Hencely v. Fluor Corporation

    Issues

    Can state-law tort claims be brought against an otherwise-immune federal military contractor where that contractor’s conduct breached its contract with the military and violated military orders?

    Oral argument:
    November 03, 2025
    Court below:
    United States Court of Appeals for the Fourth Circuit

     

    This case asks the Supreme Court to decide whether a federal military contractor can be sued on state-law tort claims provided that the contractor breached its contract and violated military orders. Winston Hencely, a veteran who was injured in a suicide bombing at Bagram Airfield in Afghanistan, argues that Boyle v. United Technologies Corporation, which created federal military contractor immunity, does not apply in such circumstances, and that Boyle’s reasoning should not be extended to apply in such circumstances. Fluor Corporation counters that the federal interests at stake in bold military operations require broad immunity for military contractors. The outcome of this case will determine the scope of military contractors’ liability and the Supreme Court’s willingness to rely upon and expand doctrines made by courts rather than Congress. This case will also impact future military safety and defense contracting.

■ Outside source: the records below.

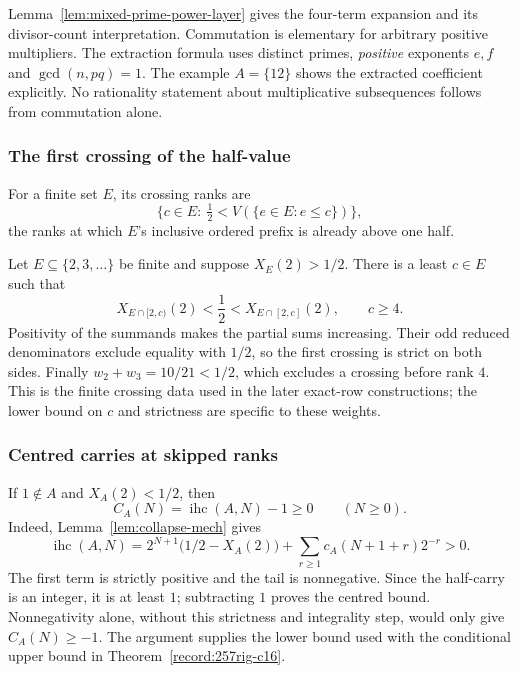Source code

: \begin{prop}\label{record:257rig-i5}
Lemma~\ref{lem:mixed-prime-power-layer} gives the four-term expansion
and its divisor-count interpretation.  Commutation is elementary
for arbitrary positive multipliers.  The extraction formula uses
distinct primes, \emph{positive} exponents $e,f$ and $\gcd(n,pq)=1$.
The example $A=\{12\}$ shows the extracted coefficient explicitly.
No rationality statement about multiplicative subsequences follows
from commutation alone.
\end{prop}

\subsubsection*{The first crossing of the half-value}

\begin{defn}\label{record:257bm-i-cross}
For a finite set $E$, its crossing ranks are
\[
\bigl\{c\in E:\ \tfrac12 < \ensuremath{V}(\{e\in E:e\le c\})\bigr\},
\]
the ranks at which $E$'s inclusive ordered prefix is already above one half.
\par\noindent   {}
\end{defn}

\begin{thm}\label{record:257bm-i-cross2}
Let $E\subseteq\{2,3,\ldots\}$ be finite and suppose $X_E(2)>1/2$.
There is a least $c\in E$ such that
\[
 X_{E\cap[2,c)}(2)<\frac12
       <X_{E\cap[2,c]}(2),\qquad c\ge4.
\]
Positivity of the summands makes the partial sums increasing.  Their
odd reduced denominators exclude equality with $1/2$, so the first
crossing is strict on both sides.  Finally
$w_2+w_3=10/21<1/2$, which excludes a crossing before rank $4$.
This is the finite crossing data used in the later exact-row
constructions; the lower bound on $c$ and strictness are specific
to these weights.
\end{thm}

\subsubsection*{Centred carries at skipped ranks}

\begin{thm}\label{record:257hg-i6}
If $1\notin A$ and $X_A(2)<1/2$, then
\[
 C_A(N)=\operatorname{ihc}(A,N)-1\ge0\qquad(N\ge0).
\]
Indeed, Lemma~\ref{lem:collapse-mech} gives
\[
 \operatorname{ihc}(A,N)
 =2^{N+1}\bigl(1/2-X_A(2)\bigr)
     +\sum_{r\ge1}c_A(N+1+r)2^{-r}>0.
\]
The first term is strictly positive and the tail is nonnegative.
Since the half-carry is an integer, it is at least $1$; subtracting
$1$ proves the centred bound.  Nonnegativity alone, without this
strictness and integrality step, would only give $C_A(N)\ge-1$.
The argument supplies the lower bound used with the conditional
upper bound in Theorem~\ref{record:257rig-c16}.
\end{thm}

    Questions as Framed for the Court by the Parties

    Whether Boyle v. United Technologies Corporation should be extended to allow federal interests emanating from the Federal Tort Claims Act’s combatant-activities exception to preempt state tort claims against a government contractor for conduct that breached its contract and violated military orders.

    Facts

    Winston T. Hencely, the Petitioner, was an active-duty soldier stationed at Bagram Airfield in Afghanistan. Fluor Corporation (“Fluor”), the principal Respondent in this case, contracted with the Department of Defense (“the military”), to provide basic logistics services.

    A Fluor subcontractor hired an Afghan, Ahmad Nayeb, to work in the “hazardous materials section” of Bagram’s non-tactical vehicle yard during the evenings. Government contractors hired many Afghan workers to develop Afghanistan’s economy and create financial stability in the country in a program called “Afghan First.” Fluor’s contract with the military required Fluor to hire as many locals, such as Nayeb, as possible. That contract also required Fluor to supervise all employees. 

    But the military screened Afghans for employment independently of Fluor. And Nayeb, the military learned, was a former member of the Taliban. Nevertheless, the military sponsored Nayeb’s employment, believing he had abandoned his ties with the Taliban. During a March 2016 interview—one of many regular counterintelligence interviews—members of the military noticed that Nayeb’s answers appeared coached. Fluor was never informed of Nayeb’s former Taliban ties, or his suspicious answers.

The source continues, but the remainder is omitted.